Usage: shodan.dns.domain [options]
Options:
--help : Display the command usage.
--type <type> : The type of DNS records to return. (A MX NS TXT AAAA CNAME).
--debug : Show verbose debug output.
--size <size> : Limit the number of results ingested to the given size (per-node). (default: 100)
--yield : Yield the newly created inet:dns:* nodes.
--no-tags <no_tags> : Construct nodes but do not record tags returned by the Shodan API. (default: False)
Inputs:
inet:fqdn : inet:fqdn nodes
The command is accessible to users with one or more of the following permissions:
power-ups.shodan.spendpower-ups.shodan.user
shodan.enrich
Enrich a node using the Shodan API to get additional context.
NOTE - If you are using a free API key, you will need to specify --no-history
Example
inet:ipv4=8.8.8.8 | shodan.enrich --asof now
Endpoints:
/shodan/host/{ipaddr} : Returns all services that have been found on the given host IP from the Shodan API.
Usage: shodan.enrich [options]
Options:
--help : Display the command usage.
--asof <asof> : Use cached results dating back this far. Use "--asof now" to disable. (default:
-30days)
--debug : Show verbose debug output.
--size <size> : Limit the number of results ingested to the given size (per-node). (default: 100)
--yield : Yield the newly created inet:flow nodes.
--no-tags : Construct nodes but do not record tags returned by the Shodan API.
--no-history : Do not request historical results.
Inputs:
inet:ipv4 : inet:ipv4 nodes
inet:ipv6 : inet:ipv6 nodes
The command is accessible to users with one or more of the following permissions:
power-ups.shodan.user
shodan.search
Populate and link inet:flow nodes by ingesting the results of a Shodan search query.
Costs 1 query per page beyond the first page. Users attempting to query beyond
the first page must have the power-ups.shodan.spend permission. Each page
contains 100 results.
This command will also create an it:exec:query node to represent the
query syntax and link resulting inet:flow nodes to it via -(found)> edges.
Endpoints:
/shodan/host/search : Search Shodan using the same query syntax as the website and use facets to get summary
information for different properties.
Usage: shodan.search [options] <query>
Options:
--help : Display the command usage.
--size <size> : Limit the number of results ingested to the given size. (default: 100)

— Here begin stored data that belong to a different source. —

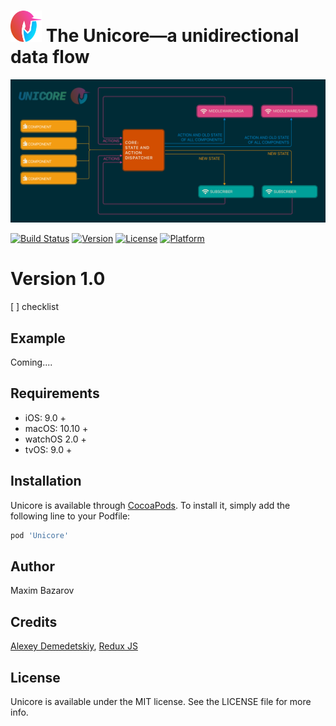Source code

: <img src="Docs/img/unicore-logo-light.svg" alt="Unicore" width="50" height="50"> The Unicore—a unidirectional data flow
======================================


![Unicore](https://raw.githubusercontent.com/MaximBazarov/Unicore/master/Docs/img/unicore-base.png)


[![Build Status](https://travis-ci.org/Unicore/Unicore.svg?branch=master)](https://travis-ci.org/Unicore/Unicore)
[![Version](https://img.shields.io/cocoapods/v/Unicore.svg?style=flat)](https://cocoapods.org/pods/Unicore)
[![License](https://img.shields.io/cocoapods/l/Unicore.svg?style=flat)](https://cocoapods.org/pods/Unicore)
[![Platform](https://img.shields.io/cocoapods/p/Unicore.svg?style=flat)](https://cocoapods.org/pods/Unicore)

# Version 1.0
  [ ] checklist
## Example

Coming....

## Requirements

* iOS: 9.0 +
* macOS: 10.10 +
* watchOS 2.0 +
* tvOS: 9.0 +


## Installation

Unicore is available through [CocoaPods](https://cocoapods.org). To install
it, simply add the following line to your Podfile:

```ruby
pod 'Unicore'
```

## Author

Maxim Bazarov

## Credits


[Alexey Demedetskiy](https://github.com/AlexeyDemedetskiy),
[Redux JS](https://redux.js.org/)

## License

Unicore is available under the MIT license. See the LICENSE file for more info.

--debug : Show verbose debug output.
--yield : Yield the newly created inet:flow nodes.
--no-tags : Add nodes but do not record tags returned by the Shodan API.
Arguments:
<query> : A query string in Shodan search syntax.
The command is accessible to users with one or more of the following permissions:
power-ups.shodan.user
shodan.setup.apikey
Manage the Shodan API key.
Examples
// Set a global Shodan API key
shodan.setup.apikey abcd1234
// Set a Shodan API key for the current user
shodan.setup.apikey --self abcd1234
// Display the API key scope of the current key
shodan.setup.apikey --show-scope
// Display the current API key.
shodan.setup.apikey --show-apikey
// Remove the current global API key.
shodan.setup.apikey --remove
// Remove the per-user API key for the current user.
shodan.setup.apikey --self --remove
Usage: shodan.setup.apikey [options] <apikey>
Options:
--help : Display the command usage.
--self : Set or remove the key as a user variable. If not used, the key is set globally.
--show-scope : Display the API key scope in use (global vs self).
--show-apikey : Display the API key value (requires admin perms or a "self" scope key.
--remove : Remove the configured API key. May be used with --self.
Arguments:
[apikey] : The Shodan API key string.
The command is accessible to users with one or more of the following permissions:
power-ups.shodan.user
shodan.setup.tagprefix
Set the tag prefix used when recording shodan tags.
The default tag prefix is "rep.shodan" if not specified.
Any tags provided by a shodan API will be added within the given namespace.
For example, the shodan tag "foo" would result in "#rep.shodan.foo". Any
characters incompatible with tag names are replaced with "_".
Usage: shodan.setup.tagprefix [options] <tagname>
Options:
--help : Display the command usage.
Arguments:
<tagname> : The tag prefix to use.
The command is accessible to users with one or more of the following permissions:
power-ups.shodan.user
Storm Modules
This package does not export any Storm APIs.